О’Брайен затягивает. До ушей доносится дверной хлопок.
Что ж, это не то, чего он добивался, но ладно.
Парень не считает верным вот так резко бросать вредную привычку. Это приведет лишь к большему стрессу — и человек рано или поздно сорвется, приняв куда больше, чем мог бы. Это, конечно, не наркотик, но Дилан судит по себе. У него есть опыт. Парень уверен — это Тея таскает у него сигареты, и ему хотелось, чтобы она выкурила с ним. Во-первых, тогда ей не придется воровать. Во-вторых, это бы помогло им найти общий язык.
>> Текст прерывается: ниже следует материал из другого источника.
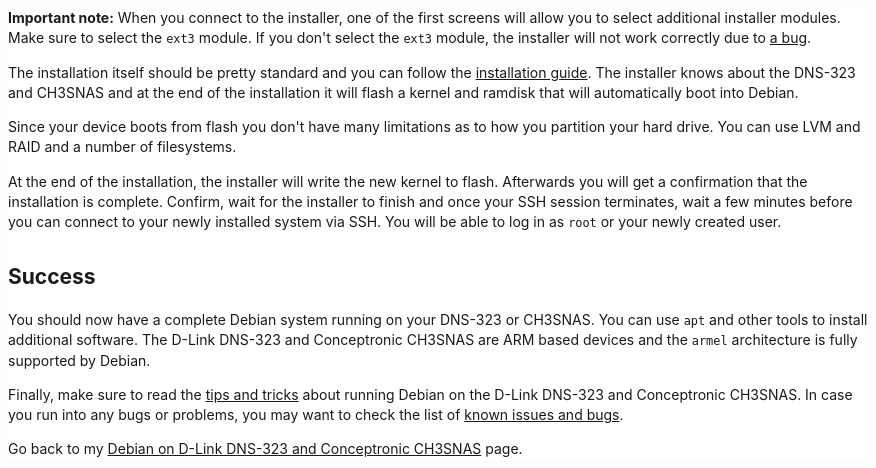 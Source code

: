 **Important note:** When you connect to the installer, one of the first
screens will allow you to select additional installer modules.  Make sure
to select the `ext3` module.  If you don't select the `ext3` module, the
installer will not work correctly due to <a
href="http://bugs.debian.org/729445">a bug</a>.

The installation itself should be pretty standard and you can follow the <a
href = "http://www.debian.org/releases/jessie/armel/">installation
guide</a>.  The installer knows about the DNS-323 and CH3SNAS and at the
end of the installation it will flash a kernel and ramdisk that will
automatically boot into Debian.

Since your device boots from flash you don't have many limitations as to
how you partition your hard drive.  You can use LVM and RAID and a number
of filesystems.

At the end of the installation, the installer will write the new kernel to
flash.  Afterwards you will get a confirmation that the installation is
complete.  Confirm, wait for the installer to finish and once your SSH
session terminates, wait a few minutes before you can connect to your newly
installed system via SSH.  You will be able to log in as `root` or your
newly created user.

<h2>Success</h2>

You should now have a complete Debian system running on your DNS-323 or
CH3SNAS.  You can use `apt` and other tools to install additional
software.  The D-Link DNS-323 and Conceptronic CH3SNAS are ARM based
devices and the `armel` architecture is fully supported by Debian.

Finally, make sure to read the <a href = "../tips/">tips and tricks</a>
about running Debian on the D-Link DNS-323 and Conceptronic CH3SNAS.  In
case you run into any bugs or problems, you may want to check the list of
<a href = "../known-issues/">known issues and bugs</a>.

Go back to my <a href = "..">Debian on D-Link DNS-323 and
Conceptronic CH3SNAS</a> page.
Но, видимо, девчонка продолжит лгать и воровать.
Выпускает никотин изо рта, подняв глаза в потолок.
Ладно, по хер. Всё равно поймает её за руку, и тогда она не сможет отвертеться.
========== Глава 5 ==========
Прошлое, как часть тебя
Яркие разводы темной краски. Необычные ароматы краски витают в воздухе в виде невесомых капелек, спасение от которых — черная бандана, которую парень натягивает на нижнюю часть лица, скрывая нос и рот, дабы не дышать химикатами, которые он распыляет, пока потрясывает баллончик, принимаясь опылять стену над изголовьем кровати, на которой стоит. Черная футболка в капельках краски. Мелких, еле заметных. Руки в белых перчатках, которые обычно Роббин надевает, когда занимается растениями. Джинсы не пачкает, избегая попадания капель на ткань. Вновь встряхивает баллончик, после одаривая стену темно-синей краской, к которой после добавит черную. Попадает на постельное белье, но вряд ли он переживает по этому поводу. Дилан давно не берется за кисточки, но это не лишает его возможности просто малевать стены. Наверное, он получает некое эстетическое удовольствие, пока занимается этим. К тому же, сейчас его голова полна мыслей, процесс обдумывания создавшейся ситуации рушит внутреннюю гармонию с собой, которой парень так яро добивается, чтобы не допустить ошибок. Человеку сложно добиться мирной связи между собой внешним и внутренним. Жаль, что люди не придают особого значения тому, как разнится их психологический мир с миром реального созидания. Хотя, если бы придавали, то мир состоял бы из миллиарда отдельных, собственно для каждого.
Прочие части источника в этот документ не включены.